Cognitively aligned pattern learning: a knowledge-sensitive adaptive framework for multi-class pattern recognition in sEMG systems
摘要
Multi-class surface electromyography (sEMG) gesture recognition systems frequently suffer from persistent and structured misclassification patterns, particularly among closely related gesture classes, which limit long-term stability and adaptability. To address this challenge, this paper introduces Cognitively Aligned Pattern Learning (CAPL), a hybrid adaptive model based on implementing Stacked One-versus-One (SOvO) multi-class decomposition with knowledge management and agile learning conceptualizations. CAPL explicitly represents recurring misclassification instances as structured knowledge objects and uses an error-centric, selective adaptation mechanism that only refines the involved class pairs, preventing global retraining and catastrophic forgetting.

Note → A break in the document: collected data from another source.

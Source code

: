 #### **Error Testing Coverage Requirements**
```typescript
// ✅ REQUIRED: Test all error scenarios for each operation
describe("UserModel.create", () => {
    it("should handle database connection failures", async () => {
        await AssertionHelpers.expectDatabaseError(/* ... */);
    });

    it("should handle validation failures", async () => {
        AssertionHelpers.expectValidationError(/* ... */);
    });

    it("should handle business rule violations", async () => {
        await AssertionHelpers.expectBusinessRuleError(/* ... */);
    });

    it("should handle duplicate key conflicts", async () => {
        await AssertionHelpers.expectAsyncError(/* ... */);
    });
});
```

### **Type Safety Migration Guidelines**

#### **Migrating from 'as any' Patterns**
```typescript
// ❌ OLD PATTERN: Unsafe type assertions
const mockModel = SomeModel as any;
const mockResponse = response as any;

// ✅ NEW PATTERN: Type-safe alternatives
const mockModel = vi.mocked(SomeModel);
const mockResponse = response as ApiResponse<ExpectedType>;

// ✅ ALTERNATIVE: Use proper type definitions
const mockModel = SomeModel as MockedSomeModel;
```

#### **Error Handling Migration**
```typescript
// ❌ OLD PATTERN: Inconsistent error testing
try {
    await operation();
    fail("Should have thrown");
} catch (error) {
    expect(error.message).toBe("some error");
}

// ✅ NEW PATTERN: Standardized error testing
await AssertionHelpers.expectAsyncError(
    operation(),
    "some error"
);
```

The proposed framework is formalized and operationalized mathematically, which is emulated through an architecture called KACL-Net that illustrates how knowledge maintenance, feedback based on confusion, and loops of learning may be incorporated in multiclass pattern recognition pipelines. Emulated comparative evaluation suggests potential performance improvements. Conceptual and emulated comparative analysis suggests that CAPL may provide improved classification stability and reduced recurrent misclassification trends compared with conventional OvO and SOvO approaches. Further simulation of robustness with noise and electrode motion conditions suggests a higher level of stability and accuracy gains of up to 2.6% over SOvO.These are conceptual and emulated performance trends instead of results of a full deployment real-time implementation. In general, CAPL proposes a cognitively inspired paradigm for knowledge-sensitive adaptive multiclass learning that is cognitively inspired, scalable, and interpretable, providing an alternative and scalable approach to the challenge of sEMG-based human–machine interaction systems, where conventional classification strategies typically remain fixed after training.